GIVEN DATA:
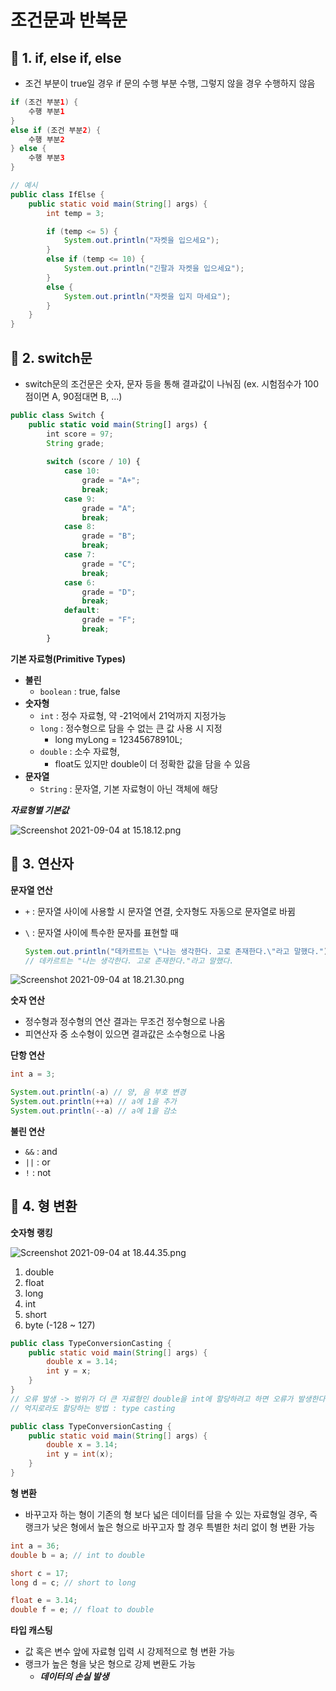 # 조건문과 반복문

## 📌 1. if, else if, else

- 조건 부분이 true일 경우 if 문의 수행 부분 수행, 그렇지 않을 경우 수행하지 않음

```java
if (조건 부분1) {
	수행 부분1
}
else if (조건 부분2) {
	수행 부분2
} else {
	수행 부분3
}

// 예시
public class IfElse {
	public static void main(String[] args) {
		int temp = 3;

		if (temp <= 5) {
			System.out.println("자켓을 입으세요");
		}
		else if (temp <= 10) {
			System.out.println("긴팔과 자켓을 입으세요");
		} 
		else {
			System.out.println("자켓을 입지 마세요");
		}
	}
}
```

## 📌 2. switch문

- switch문의 조건문은 숫자, 문자 등을 통해 결과값이 나눠짐 (ex. 시험점수가 100점이면 A, 90점대면 B, ...)

```jsx
public class Switch {
	public static void main(String[] args) {
		int score = 97;
		String grade;
		
		switch (score / 10) {
			case 10:
				grade = "A+";
				break;
			case 9:
				grade = "A";
				break;
			case 8:
				grade = "B";
				break;
			case 7:
				grade = "C";
				break;
			case 6:
				grade = "D";
				break;
			default:
				grade = "F";
				break;
		}
```

**기본 자료형(Primitive Types)**

- **불린**
    - `boolean` : true, false
- **숫자형**
    - `int` : 정수 자료형, 약 -21억에서 21억까지 지정가능
    - `long` : 정수형으로 담을 수 없는 큰 값 사용 시 지정
        - long myLong = 12345678910L;
    - `double` : 소수 자료형,
        - float도 있지만 double이 더 정확한 값을 담을 수 있음
- **문자열**
    - `String` : 문자열, 기본 자료형이 아닌 객체에 해당

***자료형별 기본값***

![Screenshot 2021-09-04 at 15.18.12.png](%E1%84%8C%E1%85%A9%E1%84%80%E1%85%A5%E1%86%AB%E1%84%86%E1%85%AE%E1%86%AB%E1%84%80%E1%85%AA%20%E1%84%87%E1%85%A1%E1%86%AB%E1%84%87%E1%85%A9%E1%86%A8%E1%84%86%E1%85%AE%E1%86%AB%205d087fbbbf24419cb24e82a5d86e0beb/Screenshot_2021-09-04_at_15.18.12.png)

## 📌 3. 연산자

**문자열 연산**

- `+` : 문자열 사이에 사용할 시 문자열 연결, 숫자형도 자동으로 문자열로 바뀜
- `\` : 문자열 사이에 특수한 문자를 표현할 때

    ```java
    System.out.println("데카르트는 \"나는 생각한다. 고로 존재한다.\"라고 말했다.");
    // 데카르트는 "나는 생각한다. 고로 존재한다."라고 말했다.
    ```

![Screenshot 2021-09-04 at 18.21.30.png](%E1%84%8C%E1%85%A9%E1%84%80%E1%85%A5%E1%86%AB%E1%84%86%E1%85%AE%E1%86%AB%E1%84%80%E1%85%AA%20%E1%84%87%E1%85%A1%E1%86%AB%E1%84%87%E1%85%A9%E1%86%A8%E1%84%86%E1%85%AE%E1%86%AB%205d087fbbbf24419cb24e82a5d86e0beb/Screenshot_2021-09-04_at_18.21.30.png)

**숫자 연산**

- 정수형과 정수형의 연산 결과는 무조건 정수형으로 나옴
- 피연산자 중 소수형이 있으면 결과값은 소수형으로 나옴

**단항 연산**

```java
int a = 3;

System.out.println(-a) // 양, 음 부호 변경
System.out.println(++a) // a에 1을 추가
System.out.println(--a) // a에 1을 감소
```

**불린 연산**

- `&&` : and
- `||` : or
- `!` : not

## 📌 4. 형 변환

**숫자형 랭킹**

![Screenshot 2021-09-04 at 18.44.35.png](%E1%84%8C%E1%85%A9%E1%84%80%E1%85%A5%E1%86%AB%E1%84%86%E1%85%AE%E1%86%AB%E1%84%80%E1%85%AA%20%E1%84%87%E1%85%A1%E1%86%AB%E1%84%87%E1%85%A9%E1%86%A8%E1%84%86%E1%85%AE%E1%86%AB%205d087fbbbf24419cb24e82a5d86e0beb/Screenshot_2021-09-04_at_18.44.35.png)

1. double
2. float
3. long
4. int
5. short
6. byte (-128 ~ 127)

```java
public class TypeConversionCasting {
	public static void main(String[] args) {
		double x = 3.14;
		int y = x;
	}
}
// 오류 발생 -> 범위가 더 큰 자료형인 double을 int에 할당하려고 하면 오류가 발생한다
// 억지로라도 할당하는 방법 : type casting

public class TypeConversionCasting {
	public static void main(String[] args) {
		double x = 3.14;
		int y = int(x);
	}
}
```

**형 변환**

- 바꾸고자 하는 형이 기존의 형 보다 넓은 데이터를 담을 수 있는 자료형일 경우, 즉 랭크가 낮은 형에서 높은 형으로 바꾸고자 할 경우 특별한 처리 없이 형 변환 가능

```java
int a = 36;
double b = a; // int to double

short c = 17;
long d = c; // short to long

float e = 3.14;
double f = e; // float to double
```

**타입 캐스팅**

- 값 혹은 변수 앞에 자료형 입력 시 강제적으로 형 변환 가능
- 랭크가 높은 형을 낮은 형으로 강제 변환도 가능
    - ***데이터의 손실 발생***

EXERCISE OBJECTIVE: Without the pictures, restate all the entries above exactly.

EXERCISE ANSWER:
 # 조건문과 반복문

## 📌 1. if, else if, else

- 조건 부분이 true일 경우 if 문의 수행 부분 수행, 그렇지 않을 경우 수행하지 않음

```java
if (조건 부분1) {
	수행 부분1
}
else if (조건 부분2) {
	수행 부분2
} else {
	수행 부분3
}

// 예시
public class IfElse {
	public static void main(String[] args) {
		int temp = 3;

		if (temp <= 5) {
			System.out.println("자켓을 입으세요");
		}
		else if (temp <= 10) {
			System.out.println("긴팔과 자켓을 입으세요");
		} 
		else {
			System.out.println("자켓을 입지 마세요");
		}
	}
}
```

## 📌 2. switch문

- switch문의 조건문은 숫자, 문자 등을 통해 결과값이 나눠짐 (ex. 시험점수가 100점이면 A, 90점대면 B, ...)

```jsx
public class Switch {
	public static void main(String[] args) {
		int score = 97;
		String grade;
		
		switch (score / 10) {
			case 10:
				grade = "A+";
				break;
			case 9:
				grade = "A";
				break;
			case 8:
				grade = "B";
				break;
			case 7:
				grade = "C";
				break;
			case 6:
				grade = "D";
				break;
			default:
				grade = "F";
				break;
		}
```

**기본 자료형(Primitive Types)**

- **불린**
    - `boolean` : true, false
- **숫자형**
    - `int` : 정수 자료형, 약 -21억에서 21억까지 지정가능
    - `long` : 정수형으로 담을 수 없는 큰 값 사용 시 지정
        - long myLong = 12345678910L;
    - `double` : 소수 자료형,
        - float도 있지만 double이 더 정확한 값을 담을 수 있음
- **문자열**
    - `String` : 문자열, 기본 자료형이 아닌 객체에 해당

***자료형별 기본값***

![Screenshot 2021-09-04 at 15.18.12.png](%E1%84%8C%E1%85%A9%E1%84%80%E1%85%A5%E1%86%AB%E1%84%86%E1%85%AE%E1%86%AB%E1%84%80%E1%85%AA%20%E1%84%87%E1%85%A1%E1%86%AB%E1%84%87%E1%85%A9%E1%86%A8%E1%84%86%E1%85%AE%E1%86%AB%205d087fbbbf24419cb24e82a5d86e0beb/Screenshot_2021-09-04_at_15.18.12.png)

## 📌 3. 연산자

**문자열 연산**

- `+` : 문자열 사이에 사용할 시 문자열 연결, 숫자형도 자동으로 문자열로 바뀜
- `\` : 문자열 사이에 특수한 문자를 표현할 때

    ```java
    System.out.println("데카르트는 \"나는 생각한다. 고로 존재한다.\"라고 말했다.");
    // 데카르트는 "나는 생각한다. 고로 존재한다."라고 말했다.
    ```

![Screenshot 2021-09-04 at 18.21.30.png](%E1%84%8C%E1%85%A9%E1%84%80%E1%85%A5%E1%86%AB%E1%84%86%E1%85%AE%E1%86%AB%E1%84%80%E1%85%AA%20%E1%84%87%E1%85%A1%E1%86%AB%E1%84%87%E1%85%A9%E1%86%A8%E1%84%86%E1%85%AE%E1%86%AB%205d087fbbbf24419cb24e82a5d86e0beb/Screenshot_2021-09-04_at_18.21.30.png)

**숫자 연산**

- 정수형과 정수형의 연산 결과는 무조건 정수형으로 나옴
- 피연산자 중 소수형이 있으면 결과값은 소수형으로 나옴

**단항 연산**

```java
int a = 3;

System.out.println(-a) // 양, 음 부호 변경
System.out.println(++a) // a에 1을 추가
System.out.println(--a) // a에 1을 감소
```

**불린 연산**

- `&&` : and
- `||` : or
- `!` : not

## 📌 4. 형 변환

**숫자형 랭킹**

![Screenshot 2021-09-04 at 18.44.35.png](%E1%84%8C%E1%85%A9%E1%84%80%E1%85%A5%E1%86%AB%E1%84%86%E1%85%AE%E1%86%AB%E1%84%80%E1%85%AA%20%E1%84%87%E1%85%A1%E1%86%AB%E1%84%87%E1%85%A9%E1%86%A8%E1%84%86%E1%85%AE%E1%86%AB%205d087fbbbf24419cb24e82a5d86e0beb/Screenshot_2021-09-04_at_18.44.35.png)

1. double
2. float
3. long
4. int
5. short
6. byte (-128 ~ 127)

```java
public class TypeConversionCasting {
	public static void main(String[] args) {
		double x = 3.14;
		int y = x;
	}
}
// 오류 발생 -> 범위가 더 큰 자료형인 double을 int에 할당하려고 하면 오류가 발생한다
// 억지로라도 할당하는 방법 : type casting

public class TypeConversionCasting {
	public static void main(String[] args) {
		double x = 3.14;
		int y = int(x);
	}
}
```

**형 변환**

- 바꾸고자 하는 형이 기존의 형 보다 넓은 데이터를 담을 수 있는 자료형일 경우, 즉 랭크가 낮은 형에서 높은 형으로 바꾸고자 할 경우 특별한 처리 없이 형 변환 가능

```java
int a = 36;
double b = a; // int to double

short c = 17;
long d = c; // short to long

float e = 3.14;
double f = e; // float to double
```

**타입 캐스팅**

- 값 혹은 변수 앞에 자료형 입력 시 강제적으로 형 변환 가능
- 랭크가 높은 형을 낮은 형으로 강제 변환도 가능
    - ***데이터의 손실 발생***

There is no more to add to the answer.